では社会人であれば良いかというと問題はそう簡単ではない。常に赤ら顔の奴に会社の命運など託せるものか。営業に行ってはお得意先に不真面目な奴だと思われ、社内ではフラフラとさまようばかり。面接官は履歴書に「酔」の文字を見ただけで眉をひそめるだろう。
「酔」はいけない。たとえ無敵のドランクマスターでも履歴書に「酔」などと書いてしまってはいけない。高校への進学も企業への就職も危うくなるだろう。

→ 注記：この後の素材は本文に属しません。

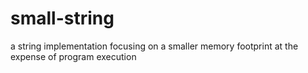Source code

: # small-string
a string implementation focusing on a smaller memory footprint at the expense of program execution
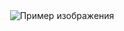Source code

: <!DOCTYPE html>
<html lang="ru">
<head>
<meta charset="UTF-8">
<title>Пример</title>
<style>
 .header {
    text-align: center;
  }
 .header img {
    max-width: 100%;
    height: auto;
  }
</style>
</head>
<body>

<div class="header">
  <img src="https://i.giphy.com/media/v1.Y2lkPTc5MGI3NjExZ25mMDI4OWs4Mzdsb3BvZGx2OG43eWx6ZWlteWJuOTkzMHE0bTY1cCZlcD12MV9pbnRlcm5hbF9naWZfYnlfaWQmY3Q9Zw/ZRuKDS1t4peb6/giphy.gif" alt="Пример изображения">
</div>

</body>
</html>
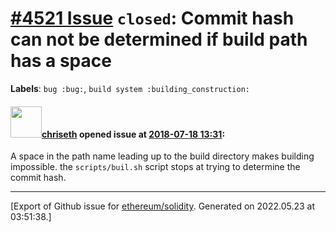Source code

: # [\#4521 Issue](https://github.com/ethereum/solidity/issues/4521) `closed`: Commit hash can not be determined if build path has a space
**Labels**: `bug :bug:`, `build system :building_construction:`


#### <img src="https://avatars.githubusercontent.com/u/9073706?v=4" width="50">[chriseth](https://github.com/chriseth) opened issue at [2018-07-18 13:31](https://github.com/ethereum/solidity/issues/4521):

A space in the path name leading up to the build directory makes building impossible. the `scripts/buil.sh` script stops at trying to determine the commit hash.




-------------------------------------------------------------------------------



[Export of Github issue for [ethereum/solidity](https://github.com/ethereum/solidity). Generated on 2022.05.23 at 03:51:38.]
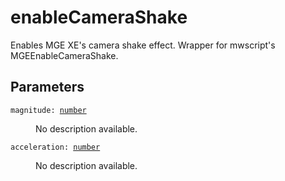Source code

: # enableCameraShake

Enables MGE XE's camera shake effect. Wrapper for mwscript's MGEEnableCameraShake.

## Parameters

<dl class="describe">
<dt><code class="descname">magnitude: <a href="https://mwse.readthedocs.io/en/latest/lua/type/number.html">number</a></code></dt>
<dd>

No description available.

</dd>
<dt><code class="descname">acceleration: <a href="https://mwse.readthedocs.io/en/latest/lua/type/number.html">number</a></code></dt>
<dd>

No description available.

</dd>
</dl>
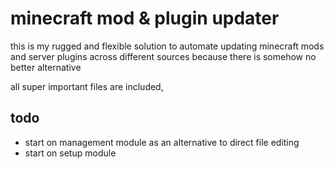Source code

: # minecraft mod & plugin updater

this is my rugged and flexible solution to automate updating minecraft mods and server plugins across different sources because there is somehow no better alternative

all super important files are included, 


## todo
- start on management module as an alternative to direct file editing 
- start on setup module 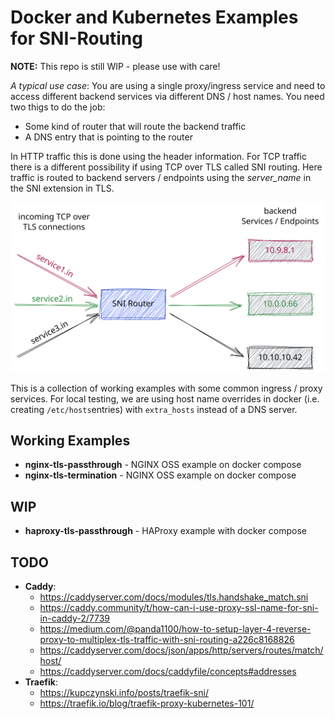 # Docker and Kubernetes Examples for SNI-Routing

**NOTE:** This repo is still WIP - please use with care!

*A typical use case*: You are using a single proxy/ingress service and need to access different backend services via different DNS / host names. You need two thigs to do the job:
- Some kind of router that will route the backend traffic
- A DNS entry that is pointing to the router

In HTTP traffic this is done using the header information. For TCP traffic there is a different possibility if using TCP over TLS called SNI routing. Here traffic is routed to backend servers / endpoints using the *server_name* in the SNI extension in TLS.

![SNI Routing](./assets/SNI-Routing.svg)

This is a collection of working examples with some common ingress / proxy services. For local testing, we are using host name overrides in docker (i.e. creating `/etc/hosts`entries) with `extra_hosts` instead of a DNS server. 

## Working Examples
- **nginx-tls-passthrough** - NGINX OSS example on docker compose
- **nginx-tls-termination** - NGINX OSS example on docker compose

## WIP
- **haproxy-tls-passthrough** - HAProxy example with docker compose

## TODO
- **Caddy**:
  - https://caddyserver.com/docs/modules/tls.handshake_match.sni 
  - https://caddy.community/t/how-can-i-use-proxy-ssl-name-for-sni-in-caddy-2/7739 
  - https://medium.com/@panda1100/how-to-setup-layer-4-reverse-proxy-to-multiplex-tls-traffic-with-sni-routing-a226c8168826 
  - https://caddyserver.com/docs/json/apps/http/servers/routes/match/host/ 
  - https://caddyserver.com/docs/caddyfile/concepts#addresses 
- **Traefik**: 
  - https://kupczynski.info/posts/traefik-sni/
  - https://traefik.io/blog/traefik-proxy-kubernetes-101/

こうして酔拳使いはその技を隠して生活することになるのだが、するとこれから酔拳を会得しようという若者はどうやって師匠を探せば良いのだろうか。本場中国へ留学するか、独学で会得するしか方法は残されていないのではないか。独学か、なにかいよいよ怪しくなってきた。しかし幸いにも世の中には、酔拳の「型」が見られるデータが無数にある。まずはカンフー映画、そして武術雑誌の連続写真、それからテレビゲームだ。
とある小洒落たホテルのレストランでお見合いが行われていた。女性は問うだろう。
「御趣味は何ですか?」
「はい、酔拳を少々」
「えっ!?、、、酔拳、ですか?」
「はい、毎日酒を欠かした事はありません」
「、、、いえ、あの、えっと、、あの、、、道場に通っていらっしゃるのですか?」
「いえ、独学でマスターしました」
「独学で?凄いですね」
「はい、毎日テレビゲームやってます」
やばい、そんなお見合いがしてみたい。